Eric Hobsbawm is a British left-wing historian who may be more famous about his Marxist views about 20th century history and right-wing accusations leveled on him. In this particular book he concentrates on what he originally called "social bandits", Robin Hood-like people that at least have a kind of reputation.
Note that this book is based of the 4th edition (first edition is from the 1969). At least in this edition he does not desscribe bandity as a social movement compared to labour unions. Hobsbawm also does not approve of the attitude that all crime would be form of social protest.
Of course, to many criminals committing crimes it is sort of a job. And the fact is that brigands usually rob the rich because the poor have nothing worth taking. Some of them may also be descendants of societies where seasonal raids used to be commonplace.
However, the social bandit is often an outlaw only in the eyes of higher authority – they remain members of their original communities and receive their support. Some of them have been rebels against imperial authorities that still have had the support of the local population or their ethnic group.

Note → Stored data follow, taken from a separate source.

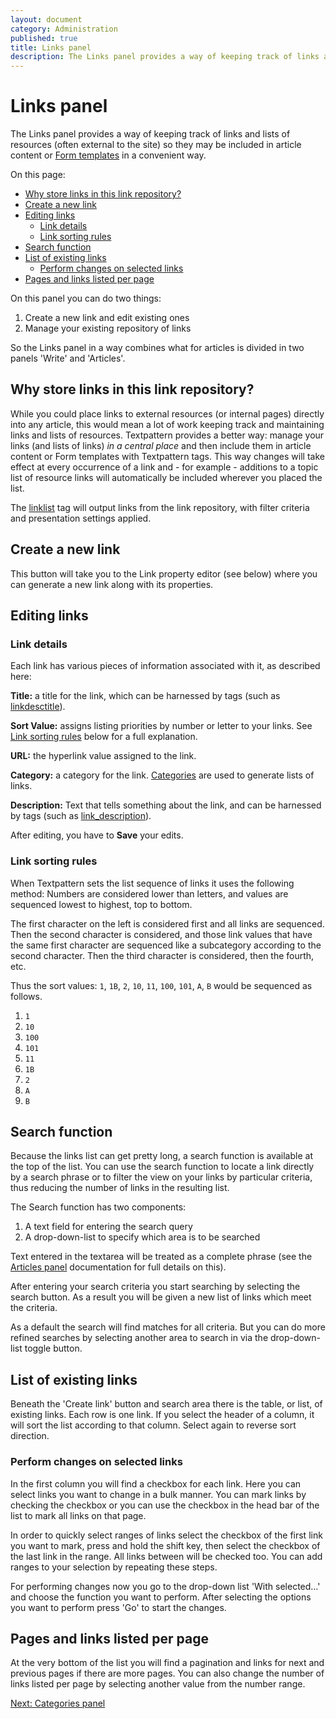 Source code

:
 ```yaml
---
layout: document
category: Administration
published: true
title: Links panel
description: The Links panel provides a way of keeping track of links and lists of external resources.
---
```


# Links panel

The Links panel provides a way of keeping track of links and lists of resources (often external to the site) so they may be included in article content or [Form templates](https://docs.textpattern.io/themes/form-templates-explained) in a convenient way.

On this page:

* [Why store links in this link repository?](#why-store-links-in-this-link-repository)
* [Create a new link](#create-a-new-link)
* [Editing links](#editing-links)
  * [Link details](#link-details)
  * [Link sorting rules](#link-sorting-rules)
* [Search function](#search-function)
* [List of existing links](#list-of-existing-links)
  * [Perform changes on selected links](#perform-changes-on-selected-links)
* [Pages and links listed per page](#pages-and-links-listed-per-page)

On this panel you can do two things:

1. Create a new link and edit existing ones
2. Manage your existing repository of links

So the Links panel in a way combines what for articles is divided in two panels 'Write' and 'Articles'.

## Why store links in this link repository?

While you could place links to external resources (or internal pages) directly into any article, this would mean a lot of work keeping track and maintaining links and lists of resources. Textpattern provides a better way: manage your links (and lists of links) *in a central place* and then include them in article content or Form templates with Textpattern tags. This way changes will take effect at every occurrence of a link and - for example - additions to a topic list of resource links will automatically be included wherever you placed the list.

The [linklist](https://docs.textpattern.io/tags/linklist) tag will output links from the link repository, with filter criteria and presentation settings applied.

## Create a new link

This button will take you to the Link property editor (see below) where you can generate a new link along with its properties.

## Editing links

### Link details

Each link has various pieces of information associated with it, as described here:

**Title:** a title for the link, which can be harnessed by tags (such as [linkdesctitle](https://docs.textpattern.io/tags/linkdesctitle)).

**Sort Value:** assigns listing priorities by number or letter to your links. See [Link sorting rules](#link-sorting-rules) below for a full explanation.

**URL:** the hyperlink value assigned to the link.

**Category:** a category for the link. [Categories](https://docs.textpattern.io/administration/categories-panel) are used to generate lists of links.

**Description:** Text that tells something about the link, and can be harnessed by tags (such as [link_description](https://docs.textpattern.io/tags/link_description)).

After editing, you have to **Save** your edits.

### Link sorting rules

When Textpattern sets the list sequence of links it uses the following method: Numbers are considered lower than letters, and values are sequenced lowest to highest, top to bottom.

The first character on the left is considered first and all links are sequenced. Then the second character is considered, and those link values that have the same first character are sequenced like a subcategory according to the second character. Then the third character is considered, then the fourth, etc.

Thus the sort values: `1`, `1B`, `2`, `10`, `11`, `100`, `101`, `A`, `B` would be sequenced as follows.

1. `1`
2. `10`
3. `100`
4. `101`
5. `11`
6. `1B`
7. `2`
8. `A`
9. `B`

## Search function

Because the links list can get pretty long, a search function is available at the top of the list. You can use the search function to locate a link directly by a search phrase or to filter the view on your links by particular criteria, thus reducing the number of links in the resulting list.

The Search function has two components:

1. A text field for entering the search query
2. A drop-down-list to specify which area is to be searched

Text entered in the textarea will be treated as a complete phrase (see the [Articles panel](https://docs.textpattern.io/administration/articles-panel) documentation for full details on this).

After entering your search criteria you start searching by selecting the search button. As a result you will be given a new list of links which meet the criteria.

As a default the search will find matches for all criteria. But you can do more refined searches by selecting another area to search in via the drop-down-list toggle button.

## List of existing links

Beneath the 'Create link' button and search area there is the table, or list, of existing links. Each row is one link. If you select the header of a column, it will sort the list according to that column. Select again to reverse sort direction.

### Perform changes on selected links

In the first column you will find a checkbox for each link. Here you can select links you want to change in a bulk manner. You can mark links by checking the checkbox or you can use the checkbox in the head bar of the list to mark all links on that page.

In order to quickly select ranges of links select the checkbox of the first link you want to mark, press and hold the shift key, then select the checkbox of the last link in the range. All links between will be checked too. You can add ranges to your selection by repeating these steps.

For performing changes now you go to the drop-down list 'With selected…' and choose the function you want to perform. After selecting the options you want to perform press 'Go' to start the changes.

## Pages and links listed per page

At the very bottom of the list you will find a pagination and links for next and previous pages if there are more pages. You can also change the number of links listed per page by selecting another value from the number range.

[Next: Categories panel](https://docs.textpattern.io/administration/categories-panel)
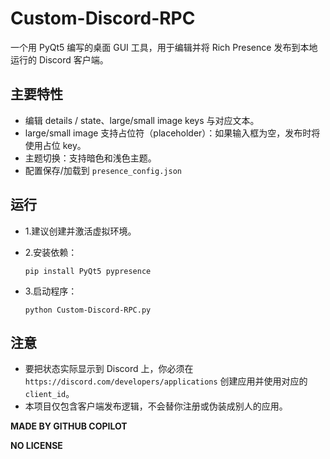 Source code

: # Custom-Discord-RPC

一个用 PyQt5 编写的桌面 GUI 工具，用于编辑并将 Rich Presence 发布到本地运行的 Discord 客户端。

## 主要特性

- 编辑 details / state、large/small image keys 与对应文本。
- large/small image 支持占位符（placeholder）：如果输入框为空，发布时将使用占位 key。
- 主题切换：支持暗色和浅色主题。
- 配置保存/加载到 `presence_config.json`

## 运行

- 1.建议创建并激活虚拟环境。
- 2.安装依赖：

   ```
   pip install PyQt5 pypresence
   ```

- 3.启动程序：

   ```
   python Custom-Discord-RPC.py
   ```

## 注意

- 要把状态实际显示到 Discord 上，你必须在 `https://discord.com/developers/applications` 创建应用并使用对应的 `client_id`。
- 本项目仅包含客户端发布逻辑，不会替你注册或伪装成别人的应用。

**MADE BY GITHUB COPILOT**

**NO LICENSE** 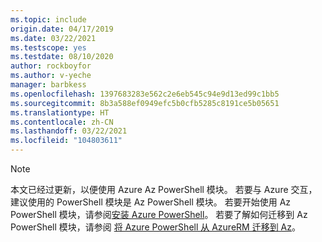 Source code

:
 ```yaml
---
ms.topic: include
origin.date: 04/17/2019
ms.date: 03/22/2021
ms.testscope: yes
ms.testdate: 08/10/2020
author: rockboyfor
ms.author: v-yeche
manager: barbkess
ms.openlocfilehash: 1397683283e562c2e6eb545c94e9d13ed99c1bb5
ms.sourcegitcommit: 8b3a588ef0949efc5b0cfb5285c8191ce5b05651
ms.translationtype: HT
ms.contentlocale: zh-CN
ms.lasthandoff: 03/22/2021
ms.locfileid: "104803611"
---
```

> [!NOTE]
> 本文已经过更新，以便使用 Azure Az PowerShell 模块。 若要与 Azure 交互，建议使用的 PowerShell 模块是 Az PowerShell 模块。 若要开始使用 Az PowerShell 模块，请参阅[安装 Azure PowerShell](https://docs.microsoft.com/powershell/azure/install-az-ps)。 若要了解如何迁移到 Az PowerShell 模块，请参阅 [将 Azure PowerShell 从 AzureRM 迁移到 Az](https://docs.microsoft.com/powershell/azure/migrate-from-azurerm-to-az)。

<!--Update_Description: update meta properties, wording update, update link--> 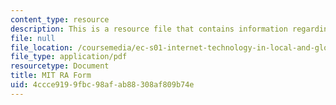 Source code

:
 ```yaml
---
content_type: resource
description: This is a resource file that contains information regarding MIT RA Form.
file: null
file_location: /coursemedia/ec-s01-internet-technology-in-local-and-global-communities-spring-2005-summer-2005/4ccce9199fbc98afab88308af809b74e_MITEC_S01S05_mit_ra_form.pdf
file_type: application/pdf
resourcetype: Document
title: MIT RA Form
uid: 4ccce919-9fbc-98af-ab88-308af809b74e
---
```

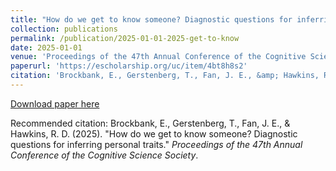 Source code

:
 ```yaml
---
title: "How do we get to know someone? Diagnostic questions for inferring personal traits"
collection: publications
permalink: /publication/2025-01-01-2025-get-to-know
date: 2025-01-01
venue: 'Proceedings of the 47th Annual Conference of the Cognitive Science Society'
paperurl: 'https://escholarship.org/uc/item/4bt8h8s2'
citation: 'Brockbank, E., Gerstenberg, T., Fan, J. E., &amp; Hawkins, R. D. (2025). &quot;How do we get to know someone? Diagnostic questions for inferring personal traits.&quot; <i>Proceedings of the 47th Annual Conference of the Cognitive Science Society</i>.'
---
```


<a href='https://escholarship.org/uc/item/4bt8h8s2'>Download paper here</a>

Recommended citation: Brockbank, E., Gerstenberg, T., Fan, J. E., & Hawkins, R. D. (2025). "How do we get to know someone? Diagnostic questions for inferring personal traits." <i>Proceedings of the 47th Annual Conference of the Cognitive Science Society</i>.
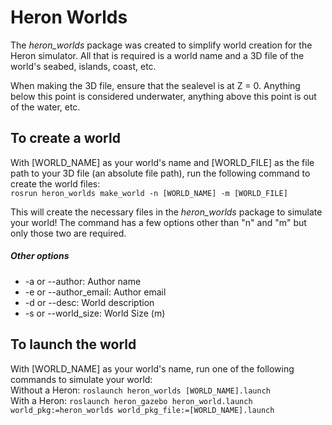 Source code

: # Heron Worlds

The *heron_worlds* package was created to simplify world creation for the Heron simulator. All that is required is a world name and a 3D file of the world's seabed, islands, coast, etc.

When making the 3D file, ensure that the sealevel is at Z = 0. Anything below this point is considered underwater, anything above this point is out of the water, etc.

## To create a world
With [WORLD_NAME] as your world's name and [WORLD_FILE] as the file path to your 3D file (an absolute file path), run the following command to create the world files:  
```rosrun heron_worlds make_world -n [WORLD_NAME] -m [WORLD_FILE]```

This will create the necessary files in the *heron_worlds* package to simulate your world! The command has a few options other than "n" and "m" but only those two are required.

##### Other options
- -a or --author: Author name  
- -e or --author_email: Author email  
- -d or --desc: World description
- -s or --world_size: World Size (m)

## To launch the world
With [WORLD_NAME] as your world's name, run one of the following commands to simulate your world:  
Without a Heron: ```roslaunch heron_worlds [WORLD_NAME].launch```  
With a Heron: ```roslaunch heron_gazebo heron_world.launch world_pkg:=heron_worlds world_pkg_file:=[WORLD_NAME].launch```
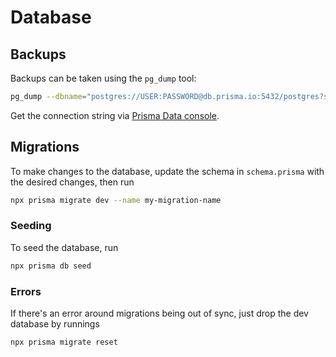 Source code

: # Database

## Backups

Backups can be taken using the `pg_dump` tool:

```sh
pg_dump --dbname="postgres://USER:PASSWORD@db.prisma.io:5432/postgres?sslmode=require" > ./denman-dines-MM-DD-YYYY.bak
```

Get the connection string via [Prisma Data console](https://console.prisma.io/clnkchbti006rrx0hazny6pk8/cmdwc6fwy06r4zz0vad55pfny/cmdwcv4d806ryzz0vqej1zzt2/studio#table=User&schema=public&view=table).

## Migrations

To make changes to the database, update the schema in `schema.prisma` with the desired changes, then run

```sh
npx prisma migrate dev --name my-migration-name
```

### Seeding

To seed the database, run

```sh
npx prisma db seed
```

### Errors

If there's an error around migrations being out of sync, just drop the dev database by runnings

```sh
npx prisma migrate reset
```
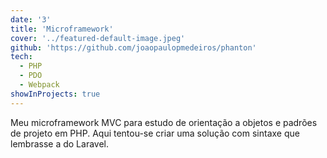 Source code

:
 ```yaml
---
date: '3'
title: 'Microframework'
cover: '../featured-default-image.jpeg'
github: 'https://github.com/joaopaulopmedeiros/phanton'
tech:
  - PHP
  - PDO
  - Webpack
showInProjects: true
---
```


Meu microframework MVC para estudo de orientação a objetos e padrões de projeto em PHP. Aqui tentou-se criar uma solução com sintaxe que lembrasse a do Laravel.
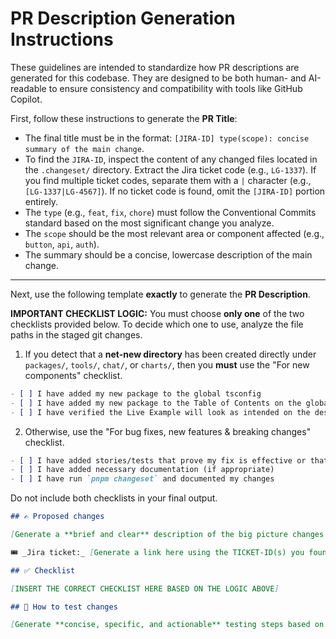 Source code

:# PR Description Generation Instructions

These guidelines are intended to standardize how PR descriptions are generated for this codebase. They are designed to be both human- and AI-readable to ensure consistency and compatibility with tools like GitHub Copilot.

First, follow these instructions to generate the **PR Title**:

- The final title must be in the format: `[JIRA-ID] type(scope): concise summary of the main change`.
- To find the `JIRA-ID`, inspect the content of any changed files located in the `.changeset/` directory. Extract the Jira ticket code (e.g., `LG-1337`). If you find multiple ticket codes, separate them with a `|` character (e.g., `[LG-1337|LG-4567]`). If no ticket code is found, omit the `[JIRA-ID]` portion entirely.
- The `type` (e.g., `feat`, `fix`, `chore`) must follow the Conventional Commits standard based on the most significant change you analyze.
- The `scope` should be the most relevant area or component affected (e.g., `button`, `api`, `auth`).
- The summary should be a concise, lowercase description of the main change.

---

Next, use the following template **exactly** to generate the **PR Description**.

**IMPORTANT CHECKLIST LOGIC:** You must choose **only one** of the two checklists provided below. To decide which one to use, analyze the file paths in the staged git changes.

1. If you detect that a **net-new directory** has been created directly under `packages/`, `tools/`, `chat/`, or `charts/`, then you **must** use the "For new components" checklist.

```markdown
- [ ] I have added my new package to the global tsconfig
- [ ] I have added my new package to the Table of Contents on the global README
- [ ] I have verified the Live Example will look as intended on the design website.
```

2. Otherwise, use the "For bug fixes, new features & breaking changes" checklist.

```markdown
- [ ] I have added stories/tests that prove my fix is effective or that my feature works
- [ ] I have added necessary documentation (if appropriate)
- [ ] I have run `pnpm changeset` and documented my changes
```

Do not include both checklists in your final output.

```markdown
## ✍️ Proposed changes

[Generate a **brief and clear** description of the big picture changes and why they are being made. If it fixes a bug or implements a feature, concisely explain the problem being solved.]

🎟️ _Jira ticket:_ [Generate a link here using the TICKET-ID(s) you found, like `[LG-1234](https://jira.mongodb.org/browse/LG-1234)`]

## ✅ Checklist

[INSERT THE CORRECT CHECKLIST HERE BASED ON THE LOGIC ABOVE]

## 🧪 How to test changes

[Generate **concise, specific, and actionable** testing steps based on the changes made. For bug fixes, include simple steps to reproduce the issue. For features, provide clear steps to verify the new functionality.]
```

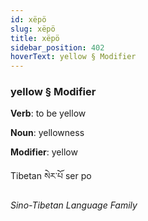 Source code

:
 ```yaml
---
id: xëpö
slug: xëpö
title: xëpö
sidebar_position: 402
hoverText: yellow § Modifier
---
```


### yellow § Modifier

**Verb**: to be yellow

**Noun**: yellowness

**Modifier**: yellow

Tibetan སེར་པོ ser po 

*Sino-Tibetan Language Family* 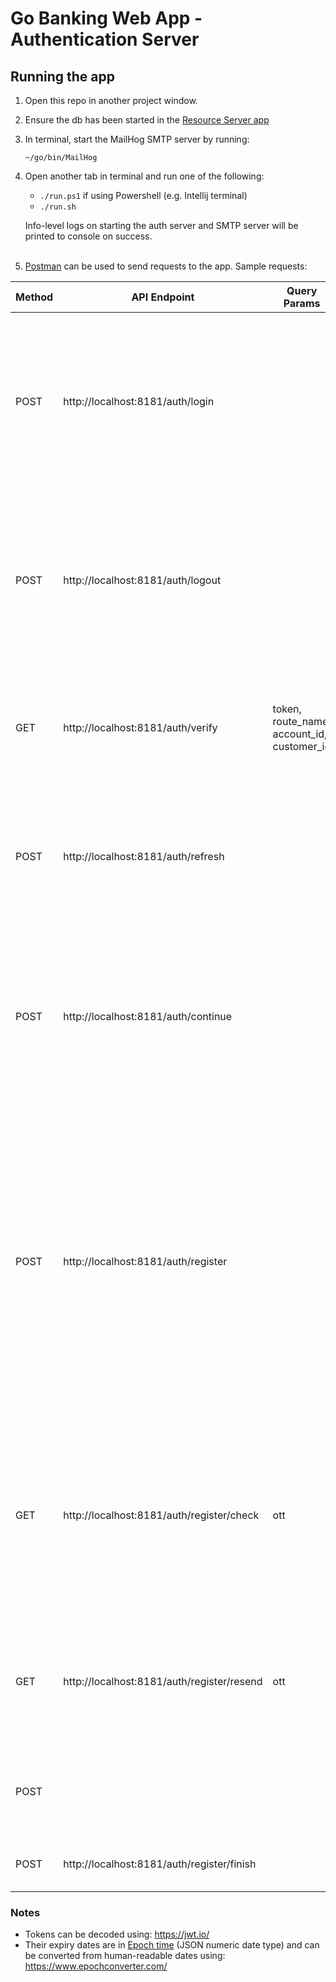 # Go Banking Web App - Authentication Server

## Running the app
1. Open this repo in another project window.

2. Ensure the db has been started in the [Resource Server app](https://github.com/udemy-go-1/banking-auth)

3. In terminal, start the MailHog SMTP server by running:
   ```
   ~/go/bin/MailHog
   ```

4. Open another tab in terminal and run one of the following:
    * `./run.ps1` if using Powershell (e.g. Intellij terminal)
    * `./run.sh`

   Info-level logs on starting the auth server and SMTP server will be printed to console on success.
   <br/><br/>
5. [Postman](https://www.postman.com/) can be used to send requests to the app. Sample requests:

| Method | API Endpoint                               | Query Params                               | Body                                                                                                                                                                                                                       | Result                                                                                                                                                                                                                                         |
|--------|--------------------------------------------|--------------------------------------------|----------------------------------------------------------------------------------------------------------------------------------------------------------------------------------------------------------------------------|------------------------------------------------------------------------------------------------------------------------------------------------------------------------------------------------------------------------------------------------|
| POST   | http://localhost:8181/auth/login           |                                            | {"username": "2001", <br/>"password": "abc123"}                                                                                                                                                                            | Will successfully login as the user with username 2001, then display/return access token valid for 1 hour and refresh token valid for 1 month from current time                                                                                |
| POST   | http://localhost:8181/auth/logout          |                                            | {"refresh_token": ...}                                                                                                                                                                                                     | Will check the refresh token's validity and end the session for the user, then return 200 to indicate successful logout or another status code otherwise                                                                                       |
| GET    | http://localhost:8181/auth/verify          | token, route_name, account_id, customer_id |                                                                                                                                                                                                                            | Will verify the client's request based on the token, then display/return authorization success or failure                                                                                                                                      |
| POST   | http://localhost:8181/auth/refresh         |                                            | {"access_token": ..., <br/>"refresh_token": ...}                                                                                                                                                                           | Will check the tokens' validity and ability to refresh, then display/return a new access token valid for 1 hour from current time                                                                                                              |
| POST   | http://localhost:8181/auth/continue        |                                            | {"access_token": ..., <br/>"refresh_token": ...}                                                                                                                                                                           | Will check the tokens' validity and existence in the store, then return 200 to indicate the user already logged in previously or another status code otherwise                                                                                 |
|        |                                            |                                            |                                                                                                                                                                                                                            |                                                                                                                                                                                                                                                |
| POST   | http://localhost:8181/auth/register        |                                            | {"full_name": "testing", <br/>"country": "testCountry", <br/>"zipcode": "123456", <br/>"date_of_birth": "2000-11-11", <br/>"email": "test@testmail.com", <br/>"username": "testUsername", <br/>"password": "Test1234567!"} | Will sign up as a customer who has 2 accounts opened for them automatically (a saving account of $30,0000 and a checking account of $6,000), then display/return the email address used during sign-up and the date this sign-up was processed |
| GET    | http://localhost:8181/auth/register/check  | ott                                        |                                                                                                                                                                                                                            | Will check the one-time token's validity and the registration, then return 200 to indicate that both are fine and the registration can go on to be confirmed if not already done                                                               |
| GET    | http://localhost:8181/auth/register/resend | ott                                        |                                                                                                                                                                                                                            | Will send a new confirmation link to the same email used in the registration (retrieved from the token)                                                                                                                                        |
| POST   |                                            |                                            | {"email": "test@testmail.com"}                                                                                                                                                                                             | Will send a new confirmation link to the same email used in the registration                                                                                                                                                                   |
| POST   | http://localhost:8181/auth/register/finish |                                            | {"one_time_token": ...}                                                                                                                                                                                                    | Will complete the registration process                                                                                                                                                                                                         |

### Notes
* Tokens can be decoded using: https://jwt.io/
* Their expiry dates are in [Epoch time](https://datatracker.ietf.org/doc/html/rfc7519#section-2) (JSON numeric date 
type) and can be converted from human-readable dates using: https://www.epochconverter.com/
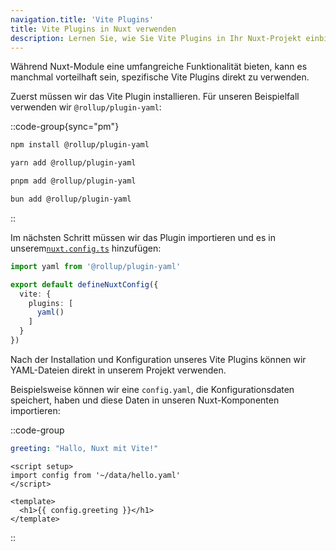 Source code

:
 ```yaml
---
navigation.title: 'Vite Plugins'
title: Vite Plugins in Nuxt verwenden
description: Lernen Sie, wie Sie Vite Plugins in Ihr Nuxt-Projekt einbinden.
---
```


Während Nuxt-Module eine umfangreiche Funktionalität bieten, kann es manchmal vorteilhaft sein, spezifische Vite Plugins direkt zu verwenden.

Zuerst müssen wir das Vite Plugin installieren. Für unseren Beispielfall verwenden wir `@rollup/plugin-yaml`:

::code-group{sync="pm"}

  ```bash [npm]
  npm install @rollup/plugin-yaml
  ```

  ```bash [yarn]
  yarn add @rollup/plugin-yaml
  ```

  ```bash [pnpm]
  pnpm add @rollup/plugin-yaml
  ```

  ```bash [bun]
  bun add @rollup/plugin-yaml
  ```

::

Im nächsten Schritt müssen wir das Plugin importieren und es in unserem[`nuxt.config.ts`](/docs/de/guide/directory-structure/nuxt-config) hinzufügen:

```ts [nuxt.config.ts]
import yaml from '@rollup/plugin-yaml'

export default defineNuxtConfig({
  vite: {
    plugins: [
      yaml()
    ]
  }
})
```

Nach der Installation und Konfiguration unseres Vite Plugins können wir YAML-Dateien direkt in unserem Projekt verwenden.

Beispielsweise können wir eine `config.yaml`, die Konfigurationsdaten speichert, haben und diese Daten in unseren Nuxt-Komponenten importieren:

::code-group

```yaml [data/hello.yaml]
greeting: "Hallo, Nuxt mit Vite!"
```

```vue [components/Hello.vue]
<script setup>
import config from '~/data/hello.yaml'
</script>

<template>
  <h1>{{ config.greeting }}</h1>
</template>
```

::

Like Robin Hood, social bandit may challenge the local authority (the sheriff of Nottingham) but often does not challenge the higher authority (Richard the Lionheart). They are not revolutionaries that could threaten the ultimate status quo or social order.
And then there are the genuine bandits – Jesse James etc – who have gained posthumour philanthropic reputation. It is often a baseless one. Posthumous reputation may also omit or belittle the real atrocities the bandit has committed – or exaggerate them.
Because the posthumous reputation is a narrative, the social bandit always have a reason or motive for their actions – revenge, vendetta, ideological fervor, rebellion, ethnic defense. That includes even the most bloodthirsthy bandits which have no reason to avoid killing, even for their own amusement. And their legends give even more reasons.